I would like the line chart to be color-filled, but with different colors according to the y-axis' value. Like in this photo:
I've tried to have different data arrays in the "data" array of the graph, the first one has all the values, the second one has all but the ones painted in green (on the right), the third is the same array only until the purple range etc. and then have for each dataset its own color, but eventually I get a graph with a single color according to the last dataset color.
What am I missing? Is there any way to accomplish that?
Thanks.
Unfortunately, you cannot achieve this with the current chart.js configuration options. The reason is because the line chart backgroundColor option (the option that controls the color of the line chart fill) only accepts a single value.

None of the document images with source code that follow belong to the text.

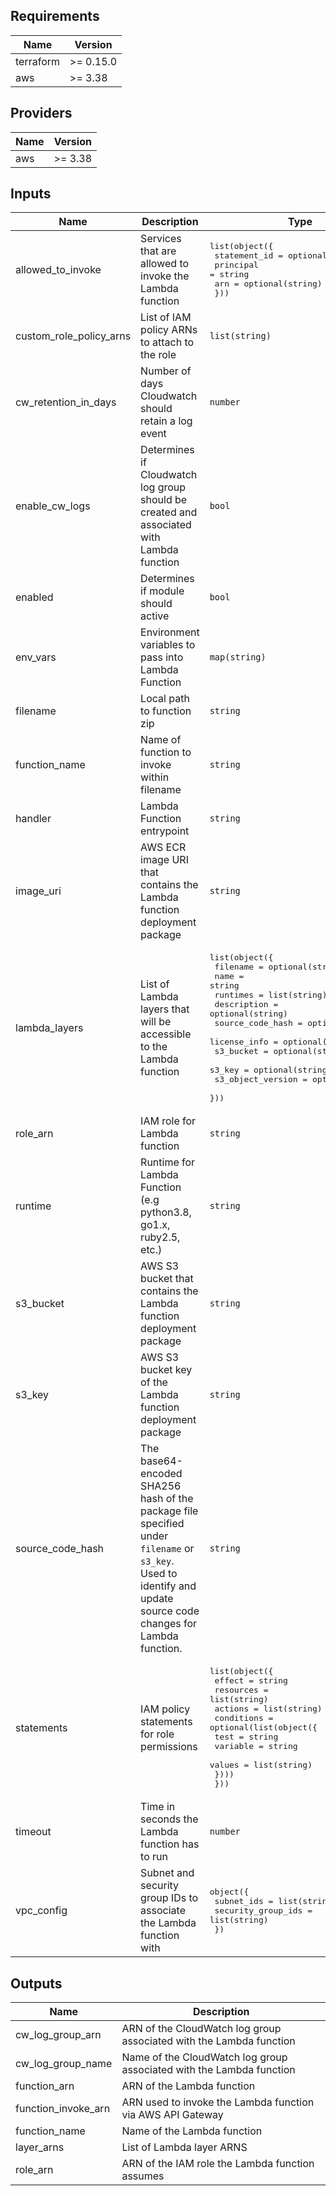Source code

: <!-- BEGINNING OF PRE-COMMIT-TERRAFORM DOCS HOOK -->
## Requirements

| Name | Version |
|------|---------|
| terraform | >= 0.15.0 |
| aws | >= 3.38 |

## Providers

| Name | Version |
|------|---------|
| aws | >= 3.38 |

## Inputs

| Name | Description | Type | Default | Required |
|------|-------------|------|---------|:--------:|
| allowed\_to\_invoke | Services that are allowed to invoke the Lambda function | <pre>list(object({<br>    statement_id = optional(string)<br>    principal    = string<br>    arn          = optional(string)<br>  }))</pre> | `[]` | no |
| custom\_role\_policy\_arns | List of IAM policy ARNs to attach to the role | `list(string)` | `[]` | no |
| cw\_retention\_in\_days | Number of days Cloudwatch should retain a log event | `number` | `14` | no |
| enable\_cw\_logs | Determines if Cloudwatch log group should be created and associated with Lambda function | `bool` | `true` | no |
| enabled | Determines if module should active | `bool` | `true` | no |
| env\_vars | Environment variables to pass into Lambda Function | `map(string)` | `{}` | no |
| filename | Local path to function zip | `string` | `null` | no |
| function\_name | Name of function to invoke within filename | `string` | n/a | yes |
| handler | Lambda Function entrypoint | `string` | n/a | yes |
| image\_uri | AWS ECR image URI that contains the Lambda function deployment package | `string` | `null` | no |
| lambda\_layers | List of Lambda layers that will be accessible to the Lambda function | <pre>list(object({<br>    filename          = optional(string)<br>    name              = string<br>    runtimes          = list(string)<br>    description       = optional(string)<br>    source_code_hash  = optional(string)<br>    license_info      = optional(string)<br>    s3_bucket         = optional(string)<br>    s3_key            = optional(string)<br>    s3_object_version = optional(string)<br>  }))</pre> | `[]` | no |
| role\_arn | IAM role for Lambda function | `string` | `null` | no |
| runtime | Runtime for Lambda Function (e.g python3.8, go1.x, ruby2.5, etc.) | `string` | n/a | yes |
| s3\_bucket | AWS S3 bucket that contains the Lambda function deployment package | `string` | `null` | no |
| s3\_key | AWS S3 bucket key of the Lambda function deployment package | `string` | `null` | no |
| source\_code\_hash | The base64-encoded SHA256 hash of the package file specified under `filename` or `s3_key`. <br>  Used to identify and update source code changes for Lambda function. | `string` | `null` | no |
| statements | IAM policy statements for role permissions | <pre>list(object({<br>    effect    = string<br>    resources = list(string)<br>    actions   = list(string)<br>    conditions = optional(list(object({<br>      test     = string<br>      variable = string<br>      values   = list(string)<br>    })))<br>  }))</pre> | `[]` | no |
| timeout | Time in seconds the Lambda function has to run | `number` | `3` | no |
| vpc\_config | Subnet and security group IDs to associate the Lambda function with | <pre>object({<br>    subnet_ids         = list(string)<br>    security_group_ids = list(string)<br>  })</pre> | `null` | no |

## Outputs

| Name | Description |
|------|-------------|
| cw\_log\_group\_arn | ARN of the CloudWatch log group associated with the Lambda function |
| cw\_log\_group\_name | Name of the CloudWatch log group associated with the Lambda function |
| function\_arn | ARN of the Lambda function |
| function\_invoke\_arn | ARN used to invoke the Lambda function via AWS API Gateway |
| function\_name | Name of the Lambda function |
| layer\_arns | List of Lambda layer ARNS |
| role\_arn | ARN of the IAM role the Lambda function assumes |

<!-- END OF PRE-COMMIT-TERRAFORM DOCS HOOK -->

After digging through the current chart.js 2.5 source, I found that it is possible to extend the line element's draw() method and force chart.js to use a canvas linear gradient for the fill (instead of just a single color). With a little bit of math, we can convert the x position of each point into a linear gradient color stop position and build a gradient.
With this enhancement, you can now pass in an array of colors to the line chart backgroundColor option to achieve varying colored fill regions. Here is an example of what a resulting chart would look like.
Here is how to actually do it (with a working example at the bottom)
First, we must extend Chart.elements.Line and overwrite it's draw() method so that we can build the linear gradient based upon the position of each point, use it as the line fill, and then draw the line.
// save the original line element so we can still call it's
// draw method after we build the linear gradient
var origLineElement = Chart.elements.Line;
// define a new line draw method so that we can build a linear gradient
// based on the position of each point
Chart.elements.Line = Chart.Element.extend({
draw: function() {
var vm = this._view;
var backgroundColors = this._chart.controller.data.datasets[this._datasetIndex].backgroundColor;
var points = this._children;
var ctx = this._chart.ctx;
var minX = points[0]._model.x;
var maxX = points[points.length - 1]._model.x;
var linearGradient = ctx.createLinearGradient(minX, 0, maxX, 0);
// iterate over each point to build the gradient
points.forEach(function(point, i) {
// `addColorStop` expects a number between 0 and 1, so we
// have to normalize the x position of each point between 0 and 1
// and round to make sure the positioning isn't too percise
// (otherwise it won't line up with the point position)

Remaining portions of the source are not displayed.